POPE, Sir Thomas, the founder of Trinity college, Oxford, was born at Deddington, Oxfordshire, about 1508. Educated at Banbury school and Eton college, he subsequently entered Gray's inn, to study law, and in 1533 was appointed clerk of the briefs in the star-chamber. Two years later he became warden of the mint, and was knighted in 1536. His zeal for the Roman catholic religion was, like the king's, not excited in favour of the monasteries. As treasurer of the court of augmentations, he managed for five years the funds obtained by the dissolution, and grew very rich. In Edward's reign he was set aside; again enjoyed court favour under Mary, and died in January, 1559, shortly after the accession of Elizabeth, to whom he had previously been a kind and courteous custodian.—R. H.

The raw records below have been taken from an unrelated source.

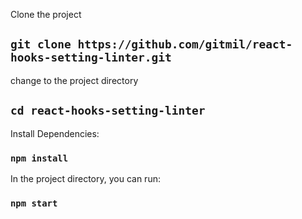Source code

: 
Clone the project

## `git clone https://github.com/gitmil/react-hooks-setting-linter.git`

change to the project directory

## `cd react-hooks-setting-linter`

Install Dependencies:

### `npm install`

In the project directory, you can run:

### `npm start`

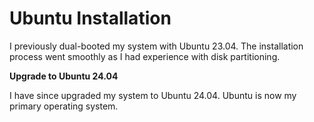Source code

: # Ubuntu Installation

I previously dual-booted my system with Ubuntu 23.04. The installation process went smoothly as I had experience with disk partitioning.

**Upgrade to Ubuntu 24.04**

I have since upgraded my system to Ubuntu 24.04. Ubuntu is now my primary operating system.


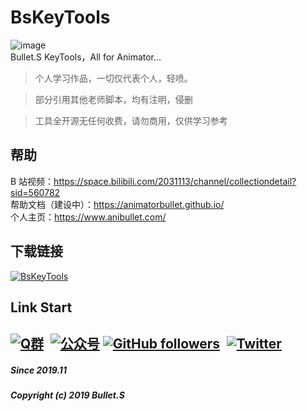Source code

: # BsKeyTools
![image](https://raw.githubusercontent.com/AnimatorBullet/BsKeyTools/main/BsKeyToolsPrev.gif)  
Bullet.S KeyTools，All for Animator...

> 个人学习作品，一切仅代表个人，轻喷。

> 部分引用其他老师脚本，均有注明，侵删

> 工具全开源无任何收费，请勿商用，仅供学习参考

## 帮助
B 站视频：https://space.bilibili.com/2031113/channel/collectiondetail?sid=560782  
帮助文档（建设中）：https://animatorbullet.github.io/  
个人主页：https://www.anibullet.com/

## 下载链接
[![BsKeyTools](https://img.shields.io/badge/BsKeyTools-LatestReleases-success?style=flat-square&logo=github)](https://github.com/AnimatorBullet/BsKeyTools/releases/latest)

## Link Start
[![Q群](https://img.shields.io/badge/交流吹水群-993590655-red?style=flat-square&logo=Tencent-QQ)](https://jq.qq.com/?_wv=1027&k=hmeHhTwu)&ensp;[![公众号](https://img.shields.io/badge/微信公众号-@aniBullet-success?style=flat-square&logo=wechat)](https://www.anibullet.com/about/)
[![GitHub followers](https://img.shields.io/github/followers/AnimatorBullet?label=%E5%85%B3%E6%B3%A8&style=social)](https://github.com/AnimatorBullet)&ensp;[![Twitter](https://img.shields.io/twitter/follow/aniBulletCom?label=BulletS&style=social)](https://twitter.com/aniBulletCom)
---
##### Since 2019.11
##### Copyright (c) 2019 Bullet.S
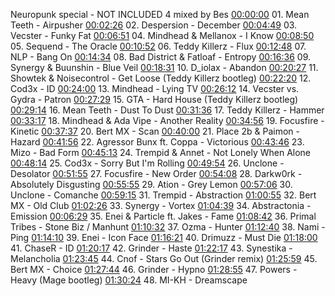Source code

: Neuropunk special - NOT INCLUDED 4 mixed by Bes
[00:00:00](https://www.youtube.com/watch?v=jgNqk_9pNMY&t=0s) 01. Mean Teeth - Airpusher 
[00:02:26](https://www.youtube.com/watch?v=jgNqk_9pNMY&t=146s) 02. Despersion - December
[00:04:49](https://www.youtube.com/watch?v=jgNqk_9pNMY&t=289s) 03. Vecster - Funky Fat
[00:06:51](https://www.youtube.com/watch?v=jgNqk_9pNMY&t=411s) 04. Mindhead & Mellanox - I Know
[00:08:50](https://www.youtube.com/watch?v=jgNqk_9pNMY&t=530s) 05. Sequend - The Oracle
[00:10:52](https://www.youtube.com/watch?v=jgNqk_9pNMY&t=652s) 06. Teddy Killerz - Flux
[00:12:48](https://www.youtube.com/watch?v=jgNqk_9pNMY&t=768s) 07. NLP - Bang On 
[00:14:34](https://www.youtube.com/watch?v=jgNqk_9pNMY&t=874s) 08. Bad District & Fatloaf - Entropy
[00:16:36](https://www.youtube.com/watch?v=jgNqk_9pNMY&t=996s) 09. Synergy & Buunshin - Blue Veil 
[00:18:31](https://www.youtube.com/watch?v=jgNqk_9pNMY&t=1111s) 10. D_iolax - Abandon
[00:20:27](https://www.youtube.com/watch?v=jgNqk_9pNMY&t=1227s) 11. Showtek & Noisecontrol - Get Loose (Teddy Killerz bootleg) 
[00:22:20](https://www.youtube.com/watch?v=jgNqk_9pNMY&t=1340s) 12. Cod3x - ID 
[00:24:00](https://www.youtube.com/watch?v=jgNqk_9pNMY&t=1440s) 13. Mindhead - Lying TV
[00:26:12](https://www.youtube.com/watch?v=jgNqk_9pNMY&t=1572s) 14. Vecster vs. Gydra - Patron
[00:27:29](https://www.youtube.com/watch?v=jgNqk_9pNMY&t=1649s) 15. GTA - Hard House (Teddy Killerz bootleg) 
[00:29:14](https://www.youtube.com/watch?v=jgNqk_9pNMY&t=1754s) 16. Mean Teeth - Dust To Dust 
[00:31:36](https://www.youtube.com/watch?v=jgNqk_9pNMY&t=1896s) 17. Teddy Killerz - Hammer 
[00:33:17](https://www.youtube.com/watch?v=jgNqk_9pNMY&t=1997s) 18. Mindhead & Ada Vipe - Another Reality
[00:34:56](https://www.youtube.com/watch?v=jgNqk_9pNMY&t=2096s) 19. Focusfire - Kinetic [00:37:37](https://www.youtube.com/watch?v=jgNqk_9pNMY&t=2257s) 20. Bert MX - Scan [00:40:00](https://www.youtube.com/watch?v=jgNqk_9pNMY&t=2400s) 21. Place 2b & Paimon - Hazard [00:41:56](https://www.youtube.com/watch?v=jgNqk_9pNMY&t=2516s) 22. Agressor Bunx ft. Coppa - Victorious [00:43:46](https://www.youtube.com/watch?v=jgNqk_9pNMY&t=2626s) 23. Mizo - Bad Form [00:45:13](https://www.youtube.com/watch?v=jgNqk_9pNMY&t=2713s) 24. Trempid & Annet - Not Lonely When Alone [00:48:14](https://www.youtube.com/watch?v=jgNqk_9pNMY&t=2894s) 25. Cod3x - Sorry But I'm Rolling [00:49:54](https://www.youtube.com/watch?v=jgNqk_9pNMY&t=2994s) 26. Unclone - Desolator [00:51:55](https://www.youtube.com/watch?v=jgNqk_9pNMY&t=3115s) 27. Focusfire - New Order [00:54:08](https://www.youtube.com/watch?v=jgNqk_9pNMY&t=3248s) 28. Darkw0rk - Absolutely Disgusting [00:55:55](https://www.youtube.com/watch?v=jgNqk_9pNMY&t=3355s) 29. Ation - Grey Lemon [00:57:06](https://www.youtube.com/watch?v=jgNqk_9pNMY&t=3426s) 30. Unclone - Comanche [00:59:15](https://www.youtube.com/watch?v=jgNqk_9pNMY&t=3555s) 31. Trempid - Abstraction [01:00:55](https://www.youtube.com/watch?v=jgNqk_9pNMY&t=3655s) 32. Bert MX - Old Club [01:02:26](https://www.youtube.com/watch?v=jgNqk_9pNMY&t=3746s) 33. Synergy - Vortex [01:04:39](https://www.youtube.com/watch?v=jgNqk_9pNMY&t=3879s) 34. Abstractonia - Emission [00:06:29](https://www.youtube.com/watch?v=jgNqk_9pNMY&t=389s) 35. Enei & Particle ft. Jakes - Fame [01:08:42](https://www.youtube.com/watch?v=jgNqk_9pNMY&t=4122s) 36. Primal Tribes - Stone Biz / Manhunt [01:10:32](https://www.youtube.com/watch?v=jgNqk_9pNMY&t=4232s) 37. Ozma - Hunter [01:12:40](https://www.youtube.com/watch?v=jgNqk_9pNMY&t=4360s) 38. Nami - Ping [01:14:10](https://www.youtube.com/watch?v=jgNqk_9pNMY&t=4450s) 39. Enei - Icon Face [01:16:21](https://www.youtube.com/watch?v=jgNqk_9pNMY&t=4581s) 40. Drimuzz - Must Die [01:18:00](https://www.youtube.com/watch?v=jgNqk_9pNMY&t=4680s) 41. ChaseR - ID [01:20:17](https://www.youtube.com/watch?v=jgNqk_9pNMY&t=4817s) 42. Grinder - Haste [01:22:17](https://www.youtube.com/watch?v=jgNqk_9pNMY&t=4937s) 43. Synestika - Melancholia [01:23:45](https://www.youtube.com/watch?v=jgNqk_9pNMY&t=5025s) 44. Cnof - Stars Go Out (Grinder remix) [01:25:59](https://www.youtube.com/watch?v=jgNqk_9pNMY&t=5159s) 45. Bert MX - Choice [01:27:44](https://www.youtube.com/watch?v=jgNqk_9pNMY&t=5264s) 46. Grinder - Hypno [01:28:55](https://www.youtube.com/watch?v=jgNqk_9pNMY&t=5335s) 47. Powers - Heavy (Mage bootleg) [01:30:24](https://www.youtube.com/watch?v=jgNqk_9pNMY&t=5424s) 48. MI-KH - Dreamscape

POPE, Walter, was born at Fawsley, Northamptonshire, about 1630, being half-brother to Dr. Wilkins, bishop of Chester. He was educated at Trinity college, Cambridge, and Wadham college, Oxford, where he engaged warmly in a controversy concerning academical and canonical costume, of which he gives a detailed account in his life of Seth Ward, bishop of Salisbury. In 1660 he was elected Gresham professor of astronomy, and obtained the degree of M.D. In 1668 his brother made him registrar for the diocese of Chester. He was one of the earliest members of the Royal Society, to whose Transactions he contributed a paper on the quicksilver mines of Friulia. He died at a great age in 1714. His most entertaining work, "The Life of Ward," was composed in acknowledgment of an annuity of £100 a year bequeathed to him by the worthy prelate.—R. H.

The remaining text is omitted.